• Work item: Show every line of the data where the word "disabled" can be found.

Data extracted from a collection:
Content starts

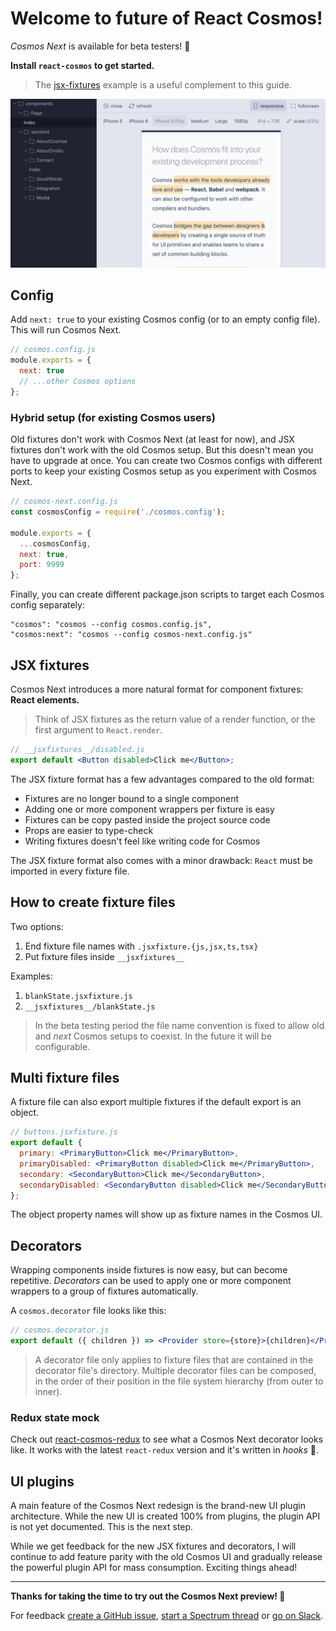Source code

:# Welcome to future of React Cosmos!

_Cosmos Next_ is available for beta testers! 🎉

**Install `react-cosmos` to get started.**

> The [jsx-fixtures](examples/jsx-fixtures) example is a useful complement to this guide.

![Cosmos Next](next.png)

## Config

Add `next: true` to your existing Cosmos config (or to an empty config file). This will run Cosmos Next.

```js
// cosmos.config.js
module.exports = {
  next: true
  // ...other Cosmos options
};
```

### Hybrid setup (for existing Cosmos users)

Old fixtures don't work with Cosmos Next (at least for now), and JSX fixtures don't work with the old Cosmos setup. But this doesn't mean you have to upgrade at once. You can create two Cosmos configs with different ports to keep your existing Cosmos setup as you experiment with Cosmos Next.

```js
// cosmos-next.config.js
const cosmosConfig = require('./cosmos.config');

module.exports = {
  ...cosmosConfig,
  next: true,
  port: 9999
};
```

Finally, you can create different package.json scripts to target each Cosmos config separately:

```
"cosmos": "cosmos --config cosmos.config.js",
"cosmos:next": "cosmos --config cosmos-next.config.js"
```

## JSX fixtures

Cosmos Next introduces a more natural format for component fixtures: **React elements.**

> Think of JSX fixtures as the return value of a render function, or the first argument to `React.render`.

```jsx
// __jsxfixtures__/disabled.js
export default <Button disabled>Click me</Button>;
```

The JSX fixture format has a few advantages compared to the old format:

- Fixtures are no longer bound to a single component
- Adding one or more component wrappers per fixture is easy
- Fixtures can be copy pasted inside the project source code
- Props are easier to type-check
- Writing fixtures doesn't feel like writing code for Cosmos

The JSX fixture format also comes with a minor drawback: `React` must be imported in every fixture file.

## How to create fixture files

Two options:

1. End fixture file names with `.jsxfixture.{js,jsx,ts,tsx}`
2. Put fixture files inside `__jsxfixtures__`

Examples:

1. `blankState.jsxfixture.js`
2. `__jsxfixtures__/blankState.js`

> In the beta testing period the file name convention is fixed to allow old and _next_ Cosmos setups to coexist. In the future it will be configurable.

## Multi fixture files

A fixture file can also export multiple fixtures if the default export is an object.

```jsx
// buttons.jsxfixture.js
export default {
  primary: <PrimaryButton>Click me</PrimaryButton>,
  primaryDisabled: <PrimaryButton disabled>Click me</PrimaryButton>,
  secondary: <SecondaryButton>Click me</SecondaryButton>,
  secondaryDisabled: <SecondaryButton disabled>Click me</SecondaryButton>
};
```

The object property names will show up as fixture names in the Cosmos UI.

## Decorators

Wrapping components inside fixtures is now easy, but can become repetitive. _Decorators_ can be used to apply one or more component wrappers to a group of fixtures automatically.

A `cosmos.decorator` file looks like this:

```jsx
// cosmos.decorator.js
export default ({ children }) => <Provider store={store}>{children}</Provider>;
```

> A decorator file only applies to fixture files that are contained in the decorator file's directory. Multiple decorator files can be composed, in the order of their position in the file system hierarchy (from outer to inner).

### Redux state mock

Check out [react-cosmos-redux](https://github.com/skidding/react-cosmos-redux) to see what a Cosmos Next decorator looks like. It works with the latest `react-redux` version and it's written in _hooks_ 💃.

## UI plugins

A main feature of the Cosmos Next redesign is the brand-new UI plugin architecture. While the new UI is created 100% from plugins, the plugin API is not yet documented. This is the next step.

While we get feedback for the new JSX fixtures and decorators, I will continue to add feature parity with the old Cosmos UI and gradually release the powerful plugin API for mass consumption. Exciting things ahead!

---

**Thanks for taking the time to try out the Cosmos Next preview! 🙏**

For feedback [create a GitHub issue](https://github.com/react-cosmos/react-cosmos/issues/new), [start a Spectrum thread](https://spectrum.chat/cosmos) or [go on Slack](https://join-react-cosmos.now.sh/).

Content ends

• Task output:
// __jsxfixtures__/disabled.js
export default <Button disabled>Click me</Button>;
  primaryDisabled: <PrimaryButton disabled>Click me</PrimaryButton>,
  secondaryDisabled: <SecondaryButton disabled>Click me</SecondaryButton>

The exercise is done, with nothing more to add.